2. Material and methods
The data on fungal fruiting comprise 6007 dated records of fungi that produce ephemeral fruit bodies in spring, collected between 1960 and 2007. Of these, 2241 records were from Norway and 3766 from the UK (excluding Northern Ireland). All records were geo-referenced to municipality for Norway and vice-county for the UK. Data from Norway were obtained from the Norwegian Mycology Database (Natural History Museum, University of Oslo), and in the UK from the Fungus Record Database (FRDBI). The data cover 34 species of which 24 occur in Norway and 22 in the UK (12 are shared between the two countries; electronic supplementary material, table S1). Most of the analysed species are considered to be saprotrophic (electronic supplementary material, table S1). The number of records for each species ranged from 15 to 713 (electronic supplementary material, table S1). In this study, we use the day of the year (January 1 = 1) as the response. The start of the fruiting season for spring fungi is set as October 1 (day −91); please note that days of the year in October–December are negative. This was done because many of the UK spring fungi also fruit in November and December. The total distribution of observations (1960–2007) during the year is shown in figure 1, separately for Norway and the UK.

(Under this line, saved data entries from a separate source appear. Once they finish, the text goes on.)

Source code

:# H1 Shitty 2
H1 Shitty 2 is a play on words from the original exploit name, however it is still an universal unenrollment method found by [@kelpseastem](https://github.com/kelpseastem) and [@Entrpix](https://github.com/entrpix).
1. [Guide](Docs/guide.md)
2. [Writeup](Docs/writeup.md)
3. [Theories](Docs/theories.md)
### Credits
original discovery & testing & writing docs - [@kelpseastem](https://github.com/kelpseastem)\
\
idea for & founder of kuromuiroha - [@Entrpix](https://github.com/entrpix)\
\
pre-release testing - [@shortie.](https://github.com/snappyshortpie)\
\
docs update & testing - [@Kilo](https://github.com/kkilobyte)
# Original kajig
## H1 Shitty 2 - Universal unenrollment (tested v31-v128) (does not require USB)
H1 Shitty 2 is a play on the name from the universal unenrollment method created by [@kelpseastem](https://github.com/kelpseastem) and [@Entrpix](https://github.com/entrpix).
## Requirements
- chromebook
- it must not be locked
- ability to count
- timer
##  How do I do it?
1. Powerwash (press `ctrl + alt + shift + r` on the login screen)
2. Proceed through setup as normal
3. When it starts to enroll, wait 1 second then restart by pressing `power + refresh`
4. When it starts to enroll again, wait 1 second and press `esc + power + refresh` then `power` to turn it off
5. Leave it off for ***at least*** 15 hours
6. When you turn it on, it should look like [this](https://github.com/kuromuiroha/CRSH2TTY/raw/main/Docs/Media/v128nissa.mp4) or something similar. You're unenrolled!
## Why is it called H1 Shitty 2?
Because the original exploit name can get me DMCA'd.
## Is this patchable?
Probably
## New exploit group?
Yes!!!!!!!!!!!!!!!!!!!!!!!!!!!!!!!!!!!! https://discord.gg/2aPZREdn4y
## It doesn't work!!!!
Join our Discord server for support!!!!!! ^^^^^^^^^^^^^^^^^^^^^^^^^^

Data on mean monthly temperature and precipitation anomalies for the period 1959–2007 (relative to the 1961–1990 standard period) were obtained from the Norwegian Meteorological Institute for five climate regions in Norway and from the meteorological data services of BBSRC for six regions in the UK. Mean monthly temperature and precipitation are coded as Tjan and Pjan for January, Tfeb and Pfeb for February and so on, while LTjan and LPjan indicate the climatic conditions for the preceding year.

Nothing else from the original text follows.